Nicht nur hier wurde echter Raumklang realisiert: Denn seidig-elegant gelang das Menuett des zweiten Satzes, und im Scherzo wechselten ländliche Tanzformen mit dem volksliedhaften Posthornthema, das bei fast geschlossener Tür aus dem Foyer klang.

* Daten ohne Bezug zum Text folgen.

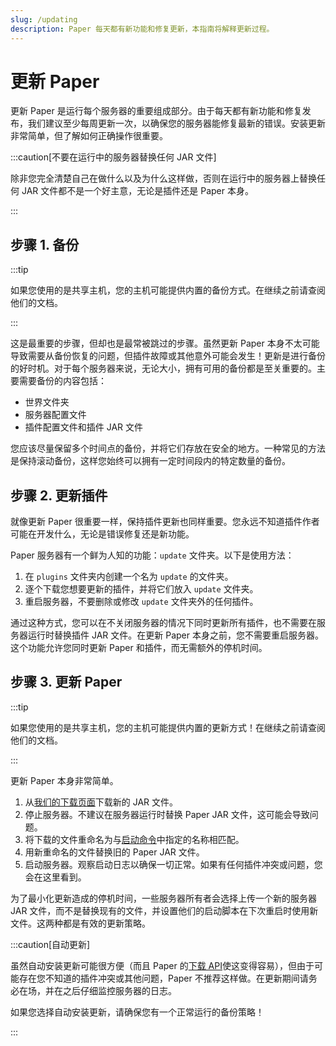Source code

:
 ```yaml
---
slug: /updating
description: Paper 每天都有新功能和修复更新，本指南将解释更新过程。
---
```


# 更新 Paper

更新 Paper 是运行每个服务器的重要组成部分。由于每天都有新功能和修复发布，我们建议至少每周更新一次，以确保您的服务器能修复最新的错误。安装更新非常简单，但了解如何正确操作很重要。

:::caution[不要在运行中的服务器替换任何 JAR 文件]

除非您完全清楚自己在做什么以及为什么这样做，否则在运行中的服务器上替换任何 JAR 文件都不是一个好主意，无论是插件还是 Paper 本身。

:::

## 步骤 1. 备份

:::tip

如果您使用的是共享主机，您的主机可能提供内置的备份方式。在继续之前请查阅他们的文档。

:::

这是最重要的步骤，但却也是最常被跳过的步骤。虽然更新 Paper 本身不太可能导致需要从备份恢复的问题，但插件故障或其他意外可能会发生！更新是进行备份的好时机。对于每个服务器来说，无论大小，拥有可用的备份都是至关重要的。主要需要备份的内容包括：

- 世界文件夹
- 服务器配置文件
- 插件配置文件和插件 JAR 文件

您应该尽量保留多个时间点的备份，并将它们存放在安全的地方。一种常见的方法是保持滚动备份，这样您始终可以拥有一定时间段内的特定数量的备份。

## 步骤 2. 更新插件

就像更新 Paper 很重要一样，保持插件更新也同样重要。您永远不知道插件作者可能在开发什么，无论是错误修复还是新功能。

Paper 服务器有一个鲜为人知的功能：`update` 文件夹。以下是使用方法：

1. 在 `plugins` 文件夹内创建一个名为 `update` 的文件夹。
2. 逐个下载您想要更新的插件，并将它们放入 `update` 文件夹。
3. 重启服务器，不要删除或修改 `update` 文件夹外的任何插件。

通过这种方式，您可以在不关闭服务器的情况下同时更新所有插件，也不需要在服务器运行时替换插件 JAR 文件。在更新 Paper 本身之前，您不需要重启服务器。这个功能允许您同时更新 Paper 和插件，而无需额外的停机时间。

## 步骤 3. 更新 Paper

:::tip

如果您使用的是共享主机，您的主机可能提供内置的更新方式！在继续之前请查阅他们的文档。

:::

更新 Paper 本身非常简单。

1. 从[我们的下载页面](https://papermc.io/downloads)下载新的 JAR 文件。
2. 停止服务器。不建议在服务器运行时替换 Paper JAR 文件，这可能会导致问题。
3. 将下载的文件重命名为与[启动命令](../getting-started/getting-started.mdx#running-the-server)中指定的名称相匹配。
4. 用新重命名的文件替换旧的 Paper JAR 文件。
5. 启动服务器。观察启动日志以确保一切正常。如果有任何插件冲突或问题，您会在这里看到。

为了最小化更新造成的停机时间，一些服务器所有者会选择上传一个新的服务器 JAR 文件，而不是替换现有的文件，并设置他们的启动脚本在下次重启时使用新文件。这两种都是有效的更新策略。

:::caution[自动更新]

虽然自动安装更新可能很方便（而且 Paper 的[下载 API](/misc/downloads-api)使这变得容易），但由于可能存在您不知道的插件冲突或其他问题，Paper 不推荐这样做。在更新期间请务必在场，并在之后仔细监控服务器的日志。

如果您选择自动安装更新，请确保您有一个正常运行的备份策略！

:::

Das "Mitternachtslied" aus Friedrich Nietzsches Dichtung "Also sprach Zarathustra" fand seine ideale Realisierung in Jill Groves vollem und klaren Alt, aus dem Orchester mit einem charakteristisch klagenden Oboenmotiv beantwortet. Hier entstand echte Nachtstimmung, bevor dann der fünfte Satz "Es sungen drei Engel" mit dem sphärisch agierenden Frauen-Ensemble und den kecken Kieler Chorknaben als eine von aparten Gegensätzen geprägte Himmelszene gelang.
Zum Schluß sang das Orchester sich aus in einer nicht enden wollenden Steigerung, an deren Anfang nur die Streicher standen, und deren Ende eine strahlend-hymnische Apotheose bildete. Lang anhaltender Beifall.